TASK ITEM:
Go through the entries below and print, exactly, the lines starting at the one with "- ~~Add method" and ending at the one with "The above copyright", keeping both ends and no others.

DATA FOR THIS TASK:
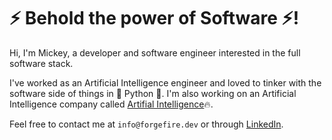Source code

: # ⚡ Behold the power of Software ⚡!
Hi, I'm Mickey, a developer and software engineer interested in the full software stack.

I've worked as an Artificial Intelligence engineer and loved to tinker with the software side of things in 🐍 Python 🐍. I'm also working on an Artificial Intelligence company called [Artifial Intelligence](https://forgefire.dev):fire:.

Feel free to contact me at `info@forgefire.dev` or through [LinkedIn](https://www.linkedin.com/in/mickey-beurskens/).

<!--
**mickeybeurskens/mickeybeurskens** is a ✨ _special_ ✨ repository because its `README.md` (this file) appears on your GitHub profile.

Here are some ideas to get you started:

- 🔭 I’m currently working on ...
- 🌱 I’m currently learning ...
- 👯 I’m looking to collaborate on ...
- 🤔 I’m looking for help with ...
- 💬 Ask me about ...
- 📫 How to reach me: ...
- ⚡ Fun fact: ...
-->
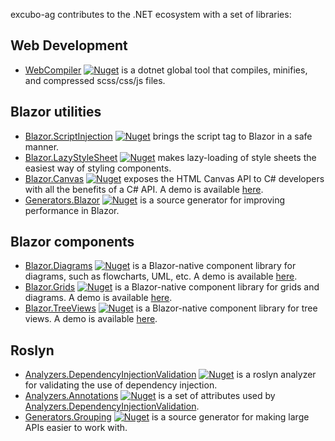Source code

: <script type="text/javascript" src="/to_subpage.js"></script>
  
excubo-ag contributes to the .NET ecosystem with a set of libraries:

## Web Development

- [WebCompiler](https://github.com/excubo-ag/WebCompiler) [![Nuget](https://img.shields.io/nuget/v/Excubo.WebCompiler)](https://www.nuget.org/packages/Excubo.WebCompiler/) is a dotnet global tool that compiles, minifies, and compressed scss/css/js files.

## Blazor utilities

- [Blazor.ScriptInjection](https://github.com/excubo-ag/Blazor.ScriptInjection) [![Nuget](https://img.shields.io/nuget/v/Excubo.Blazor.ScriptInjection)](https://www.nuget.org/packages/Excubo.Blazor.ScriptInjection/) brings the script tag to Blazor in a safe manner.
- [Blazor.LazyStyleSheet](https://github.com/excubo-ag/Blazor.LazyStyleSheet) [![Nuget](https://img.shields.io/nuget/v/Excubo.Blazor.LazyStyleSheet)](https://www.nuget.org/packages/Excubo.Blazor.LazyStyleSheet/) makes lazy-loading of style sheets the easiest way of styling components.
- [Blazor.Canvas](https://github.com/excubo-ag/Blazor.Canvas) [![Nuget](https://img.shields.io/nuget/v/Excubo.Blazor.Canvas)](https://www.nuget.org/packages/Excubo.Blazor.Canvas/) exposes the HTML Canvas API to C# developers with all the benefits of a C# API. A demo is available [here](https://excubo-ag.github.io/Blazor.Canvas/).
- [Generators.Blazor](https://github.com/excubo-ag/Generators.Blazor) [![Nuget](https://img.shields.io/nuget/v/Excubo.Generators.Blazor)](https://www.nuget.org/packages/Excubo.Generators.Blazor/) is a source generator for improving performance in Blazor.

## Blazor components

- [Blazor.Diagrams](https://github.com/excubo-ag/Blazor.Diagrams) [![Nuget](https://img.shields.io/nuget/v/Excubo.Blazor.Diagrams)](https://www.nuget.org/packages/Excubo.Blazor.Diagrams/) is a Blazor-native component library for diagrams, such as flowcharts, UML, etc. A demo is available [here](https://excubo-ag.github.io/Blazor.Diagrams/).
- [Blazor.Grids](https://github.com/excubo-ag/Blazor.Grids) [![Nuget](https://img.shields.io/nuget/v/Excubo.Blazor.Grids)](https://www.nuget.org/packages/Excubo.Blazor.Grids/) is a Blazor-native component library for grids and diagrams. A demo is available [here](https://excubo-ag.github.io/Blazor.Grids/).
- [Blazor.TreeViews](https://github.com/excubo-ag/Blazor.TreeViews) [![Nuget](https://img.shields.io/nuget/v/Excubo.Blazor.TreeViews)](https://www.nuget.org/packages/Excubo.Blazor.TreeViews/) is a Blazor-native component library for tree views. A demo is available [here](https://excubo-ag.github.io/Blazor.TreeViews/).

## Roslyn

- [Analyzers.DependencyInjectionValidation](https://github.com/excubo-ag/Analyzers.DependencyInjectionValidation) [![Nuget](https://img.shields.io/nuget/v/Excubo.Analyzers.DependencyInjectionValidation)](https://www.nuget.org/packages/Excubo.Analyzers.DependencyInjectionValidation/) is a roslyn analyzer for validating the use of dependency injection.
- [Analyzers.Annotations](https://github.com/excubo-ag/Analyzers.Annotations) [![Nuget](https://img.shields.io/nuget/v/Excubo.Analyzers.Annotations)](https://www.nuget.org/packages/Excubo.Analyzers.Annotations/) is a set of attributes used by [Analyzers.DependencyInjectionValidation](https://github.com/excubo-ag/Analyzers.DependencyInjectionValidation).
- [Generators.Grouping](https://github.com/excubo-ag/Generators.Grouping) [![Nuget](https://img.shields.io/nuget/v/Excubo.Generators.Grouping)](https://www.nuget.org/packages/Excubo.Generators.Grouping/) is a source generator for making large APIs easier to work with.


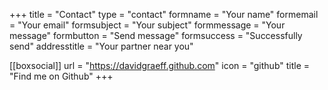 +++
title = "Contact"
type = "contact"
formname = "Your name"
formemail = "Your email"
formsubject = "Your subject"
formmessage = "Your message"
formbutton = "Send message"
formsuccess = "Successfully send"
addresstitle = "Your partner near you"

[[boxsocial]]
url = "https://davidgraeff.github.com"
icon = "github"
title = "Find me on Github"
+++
---
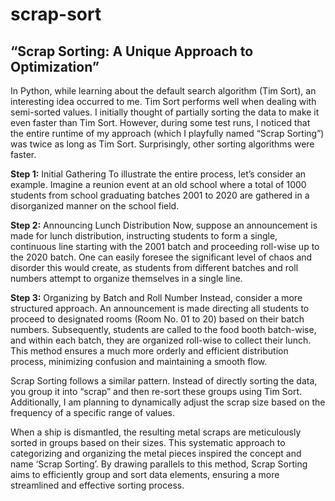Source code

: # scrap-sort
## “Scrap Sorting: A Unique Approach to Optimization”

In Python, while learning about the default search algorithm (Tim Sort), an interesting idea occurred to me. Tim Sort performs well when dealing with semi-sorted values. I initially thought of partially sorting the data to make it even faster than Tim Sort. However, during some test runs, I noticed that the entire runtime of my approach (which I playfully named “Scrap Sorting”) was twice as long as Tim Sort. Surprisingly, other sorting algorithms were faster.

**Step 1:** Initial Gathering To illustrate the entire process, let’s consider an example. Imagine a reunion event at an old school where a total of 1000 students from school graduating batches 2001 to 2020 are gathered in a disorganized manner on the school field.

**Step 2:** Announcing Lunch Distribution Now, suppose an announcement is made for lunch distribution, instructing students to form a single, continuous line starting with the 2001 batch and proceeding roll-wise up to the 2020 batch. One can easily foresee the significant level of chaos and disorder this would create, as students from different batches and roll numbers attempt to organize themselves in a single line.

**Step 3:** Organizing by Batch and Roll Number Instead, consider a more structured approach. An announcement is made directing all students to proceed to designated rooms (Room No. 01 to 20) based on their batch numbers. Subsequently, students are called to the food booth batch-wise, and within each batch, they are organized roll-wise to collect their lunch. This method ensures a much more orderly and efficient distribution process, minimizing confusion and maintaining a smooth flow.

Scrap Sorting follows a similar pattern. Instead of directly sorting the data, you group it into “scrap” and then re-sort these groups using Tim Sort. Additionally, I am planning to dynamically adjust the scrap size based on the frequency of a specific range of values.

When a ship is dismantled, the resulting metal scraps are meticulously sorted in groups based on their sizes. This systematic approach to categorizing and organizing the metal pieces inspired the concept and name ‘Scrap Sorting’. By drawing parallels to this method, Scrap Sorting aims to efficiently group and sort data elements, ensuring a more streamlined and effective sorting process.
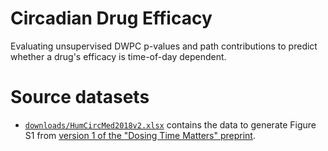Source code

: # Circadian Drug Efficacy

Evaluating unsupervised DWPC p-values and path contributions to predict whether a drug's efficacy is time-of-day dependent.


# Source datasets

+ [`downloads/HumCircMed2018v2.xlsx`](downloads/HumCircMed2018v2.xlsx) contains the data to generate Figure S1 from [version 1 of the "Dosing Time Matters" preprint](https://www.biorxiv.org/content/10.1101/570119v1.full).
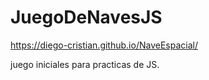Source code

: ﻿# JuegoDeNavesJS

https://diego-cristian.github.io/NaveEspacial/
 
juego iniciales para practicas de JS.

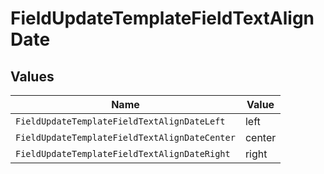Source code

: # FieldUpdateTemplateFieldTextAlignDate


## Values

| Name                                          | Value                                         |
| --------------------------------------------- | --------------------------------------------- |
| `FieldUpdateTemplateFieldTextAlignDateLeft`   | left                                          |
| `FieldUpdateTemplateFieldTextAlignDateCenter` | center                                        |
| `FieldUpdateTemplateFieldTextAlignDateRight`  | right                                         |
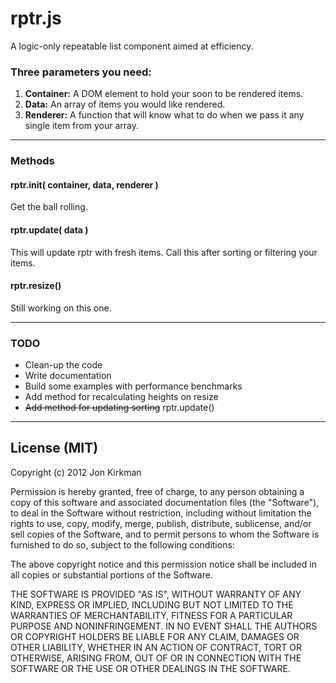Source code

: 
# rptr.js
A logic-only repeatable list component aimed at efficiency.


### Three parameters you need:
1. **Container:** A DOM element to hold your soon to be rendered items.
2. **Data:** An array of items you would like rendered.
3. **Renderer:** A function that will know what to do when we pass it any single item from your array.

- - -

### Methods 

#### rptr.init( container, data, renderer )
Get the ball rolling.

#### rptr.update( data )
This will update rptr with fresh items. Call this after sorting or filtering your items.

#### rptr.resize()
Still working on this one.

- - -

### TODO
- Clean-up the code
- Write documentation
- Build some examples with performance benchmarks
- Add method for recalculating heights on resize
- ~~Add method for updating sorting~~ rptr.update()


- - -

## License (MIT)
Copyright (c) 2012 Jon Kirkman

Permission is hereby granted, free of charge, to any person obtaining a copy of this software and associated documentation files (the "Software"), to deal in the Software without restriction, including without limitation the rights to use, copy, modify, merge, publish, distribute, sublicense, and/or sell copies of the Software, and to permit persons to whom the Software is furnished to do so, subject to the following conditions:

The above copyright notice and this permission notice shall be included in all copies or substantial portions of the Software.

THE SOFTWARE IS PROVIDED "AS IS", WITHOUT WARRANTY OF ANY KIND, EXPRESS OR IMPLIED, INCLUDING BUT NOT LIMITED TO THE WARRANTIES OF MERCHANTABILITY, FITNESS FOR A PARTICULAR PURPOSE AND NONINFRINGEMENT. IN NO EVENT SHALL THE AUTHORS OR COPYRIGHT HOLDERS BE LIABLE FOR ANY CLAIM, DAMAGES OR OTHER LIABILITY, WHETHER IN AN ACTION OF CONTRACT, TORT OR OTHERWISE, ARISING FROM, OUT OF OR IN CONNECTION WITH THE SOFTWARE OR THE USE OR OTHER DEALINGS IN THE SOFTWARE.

ANSWER AREA:
- ~~Add method for updating sorting~~ rptr.update()


- - -

## License (MIT)
Copyright (c) 2012 Jon Kirkman

Permission is hereby granted, free of charge, to any person obtaining a copy of this software and associated documentation files (the "Software"), to deal in the Software without restriction, including without limitation the rights to use, copy, modify, merge, publish, distribute, sublicense, and/or sell copies of the Software, and to permit persons to whom the Software is furnished to do so, subject to the following conditions:

The above copyright notice and this permission notice shall be included in all copies or substantial portions of the Software.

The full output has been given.